How AI Works - Chapter 2
Why Now? History of AI
Like we learned in the last chapter, AI has been around for a while. In the grand scheme of things, this “while” is seen as a blip, still in it’s infancy. It certainly did not just appear with ChatGPT. Let’s take a look at the landscape that got us here.
Types of AI
I know I said we’d get a lot of definitions out of the way in the last chapter, but I lied. We have some more to go. AI can fall into two major categories; Symbolic AI and Connectionism. Where symbolic AI takes advantage of visual symbols and logical statements to build it’s “intelligence”, connectionism will try to build it’s intelligence using a compilation of simpler, smaller components. These are significant because it’s how our human brains work. We consider symbolic to be “Top-Down” (high level tasks getting broken up) and connectionism as “Bottom-up” (smaller tasks combined to create larger complex tasks).
For today, due to the advancements made with neural networks and deep learning, we can safely assume that connectionism has a slight advantage over symbolic.

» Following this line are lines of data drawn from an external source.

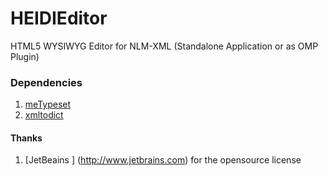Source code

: HEIDIEditor
===========

HTML5 WYSIWYG Editor for NLM-XML  (Standalone Application or as OMP Plugin)

### Dependencies
  1. [meTypeset](https://github.com/MartinPaulEve/meTypeset)
  2. [xmltodict](https://github.com/martinblech/xmltodict)



#### Thanks 
  1. [JetBeains ] (http://www.jetbrains.com) for the opensource license
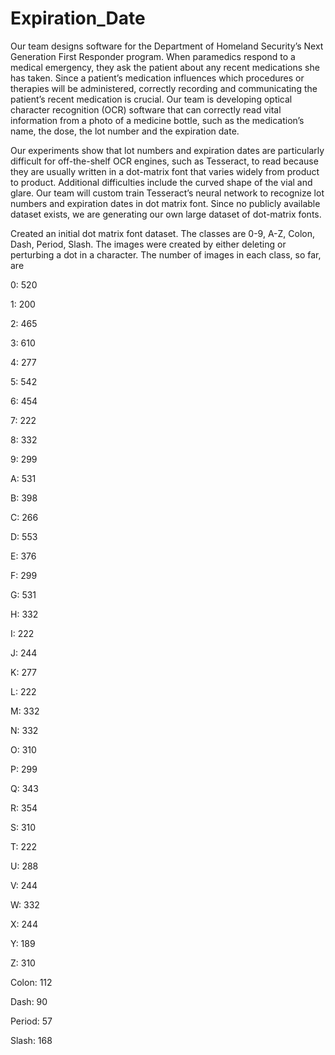 # Expiration_Date
Our team designs software for the Department of Homeland Security’s Next Generation First Responder program.  When paramedics respond to a medical emergency, they ask the patient about any recent medications she has taken.  Since a patient’s medication influences which procedures or therapies will be administered, correctly recording and communicating the patient’s recent medication is crucial.  Our team is developing optical character recognition (OCR) software that can correctly read vital information from a photo of a medicine bottle, such as the medication’s name, the dose, the lot number and the expiration date.  

Our experiments show that lot numbers and expiration dates are particularly difficult for off-the-shelf OCR engines, such as Tesseract, to read because they are usually written in a dot-matrix font that varies widely from product to product. Additional difficulties include the curved shape of the vial and glare. Our team will custom train Tesseract’s neural network to recognize lot numbers and expiration dates in dot matrix font. Since no publicly available dataset exists, we are generating our own large dataset of dot-matrix fonts. 

Created an initial dot matrix font dataset. The classes are 0-9, A-Z, Colon, Dash, Period, Slash.
The images were created by either deleting or perturbing a dot in a character. The number of images in each class, so far, are

0: 520

1: 200

2: 465

3: 610

4: 277

5: 542

6: 454

7: 222

8: 332

9: 299

A: 531

B: 398

C: 266

D: 553

E: 376

F: 299

G: 531

H: 332

I: 222

J: 244

K: 277

L: 222

M: 332

N: 332

O: 310

P: 299

Q: 343

R: 354

S: 310

T: 222

U: 288

V: 244

W: 332

X: 244

Y: 189

Z: 310

Colon: 112

Dash: 90

Period: 57

Slash: 168

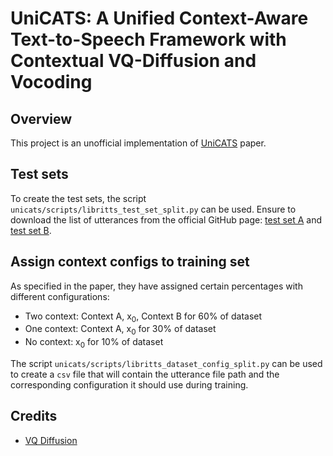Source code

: # UniCATS: A Unified Context-Aware Text-to-Speech Framework with Contextual VQ-Diffusion and Vocoding

## Overview
This project is an unofficial implementation of [UniCATS](https://arxiv.org/pdf/2306.07547v2.pdf) paper.

## Test sets
To create the test sets, the script `unicats/scripts/libritts_test_set_split.py` can be used. Ensure to download the list of utterances from the official GitHub page: [test set A](https://cpdu.github.io/unicats/resources/testsetA_utt2prompt) and [test set B](https://cpdu.github.io/unicats/resources/testsetB_utt2prompt).

## Assign context configs to training set
As specified in the paper, they have assigned certain percentages with different configurations:
- Two context: Context A, x<sub>0</sub>, Context B for 60% of dataset
- One context: Context A, x<sub>0</sub> for 30% of dataset
- No context: x<sub>0</sub> for 10% of dataset

The script `unicats/scripts/libritts_dataset_config_split.py` can be used to create a `csv` file that will contain the utterance file path and the corresponding configuration it should use during training.

## Credits
- [VQ Diffusion](https://github.com/microsoft/VQ-Diffusion)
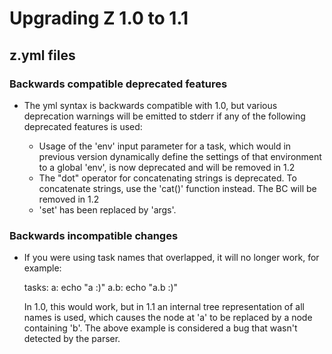# Upgrading Z 1.0 to 1.1 #

## z.yml files ##

### Backwards compatible deprecated features ###
+ The yml syntax is backwards compatible with 1.0, but various deprecation warnings will be emitted to stderr if any
  of the following deprecated features is used:

  + Usage of the 'env' input parameter for a task, which would in previous version dynamically define the settings of
    that environment to a global 'env', is now deprecated and will be removed in 1.2
  + The "dot" operator for concatenating strings is deprecated. To concatenate strings, use the 'cat()' function
    instead. The BC will be removed in 1.2
  + 'set' has been replaced by 'args'.

### Backwards incompatible changes ###
+ If you were using task names that overlapped, it will no longer work, for example:

  tasks:
    a:      echo "a :)"
    a.b:    echo "a.b :)"

  In 1.0, this would work, but in 1.1 an internal tree representation of all names is used, which causes the node at
  'a' to be replaced by a node containing 'b'. The above example is considered a bug that wasn't detected by the parser.
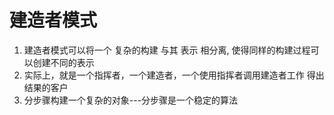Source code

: # 建造者模式
1. 建造者模式可以将一个 复杂的构建 与其 表示 相分离, 使得同样的构建过程可以创建不同的表示
2. 实际上，就是一个指挥者，一个建造者，一个使用指挥者调用建造者工作 得出结果的客户
3. 分步骤构建一个复杂的对象---分步骤是一个稳定的算法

Most people correctly assume that for complex thought, a strong foundation is integral to growth.
Pre-1900’s
People have been trying to create what we understand today as robots for generations. Some were honest attempts, others were purely for the bit (see the Mechanical Turk). One of the early attempts to understand automation was through Julien Offray de La Mettrie, who published Man as Machine in the 1750’s. He and many others began to question that it should be possible to recreate the way our brains (biological machines) think.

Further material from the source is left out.